▸ TASK DETAILS
Within these entries, which lines include the string "CanUpdate"? Copy each one.

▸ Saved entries
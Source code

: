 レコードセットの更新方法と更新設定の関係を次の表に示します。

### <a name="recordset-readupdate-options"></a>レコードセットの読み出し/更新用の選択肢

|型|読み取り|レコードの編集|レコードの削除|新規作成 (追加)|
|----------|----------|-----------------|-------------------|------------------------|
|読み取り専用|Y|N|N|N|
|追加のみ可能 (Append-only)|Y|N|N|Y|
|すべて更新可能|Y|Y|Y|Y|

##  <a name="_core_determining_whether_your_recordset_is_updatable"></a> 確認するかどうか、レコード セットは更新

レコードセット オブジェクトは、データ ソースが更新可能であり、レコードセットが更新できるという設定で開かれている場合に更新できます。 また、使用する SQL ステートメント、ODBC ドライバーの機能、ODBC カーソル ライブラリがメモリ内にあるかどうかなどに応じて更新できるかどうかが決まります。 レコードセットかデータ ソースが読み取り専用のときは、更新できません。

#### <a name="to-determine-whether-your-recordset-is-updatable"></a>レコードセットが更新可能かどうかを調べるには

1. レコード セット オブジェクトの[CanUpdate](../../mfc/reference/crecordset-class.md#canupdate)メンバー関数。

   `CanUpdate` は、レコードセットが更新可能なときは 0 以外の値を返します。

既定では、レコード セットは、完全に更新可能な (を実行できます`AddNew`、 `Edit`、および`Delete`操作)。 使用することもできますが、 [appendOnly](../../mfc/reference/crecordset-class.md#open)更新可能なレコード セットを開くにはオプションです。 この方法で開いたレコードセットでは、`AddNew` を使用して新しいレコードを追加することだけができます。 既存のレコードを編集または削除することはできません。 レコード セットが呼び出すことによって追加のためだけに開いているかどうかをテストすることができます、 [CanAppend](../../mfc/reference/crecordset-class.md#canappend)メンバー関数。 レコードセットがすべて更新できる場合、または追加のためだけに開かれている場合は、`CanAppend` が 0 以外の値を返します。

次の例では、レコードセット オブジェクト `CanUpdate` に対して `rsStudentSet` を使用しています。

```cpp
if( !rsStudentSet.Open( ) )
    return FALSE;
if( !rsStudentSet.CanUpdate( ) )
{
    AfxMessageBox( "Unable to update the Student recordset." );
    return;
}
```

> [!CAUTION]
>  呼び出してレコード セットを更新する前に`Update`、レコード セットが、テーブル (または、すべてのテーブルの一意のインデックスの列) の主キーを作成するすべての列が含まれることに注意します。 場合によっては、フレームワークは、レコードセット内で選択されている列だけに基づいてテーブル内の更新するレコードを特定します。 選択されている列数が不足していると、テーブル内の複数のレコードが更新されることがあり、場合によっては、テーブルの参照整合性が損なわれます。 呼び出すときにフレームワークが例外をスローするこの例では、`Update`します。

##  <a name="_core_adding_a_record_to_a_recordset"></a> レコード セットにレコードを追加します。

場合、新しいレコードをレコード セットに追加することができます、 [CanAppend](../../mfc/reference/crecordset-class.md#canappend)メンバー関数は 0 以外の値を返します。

▸ SOLVED PROBLEM
1. レコード セット オブジェクトの[CanUpdate](../../mfc/reference/crecordset-class.md#canupdate)メンバー関数。
   `CanUpdate` は、レコードセットが更新可能なときは 0 以外の値を返します。
次の例では、レコードセット オブジェクト `CanUpdate` に対して `rsStudentSet` を使用しています。
if( !rsStudentSet.CanUpdate( ) )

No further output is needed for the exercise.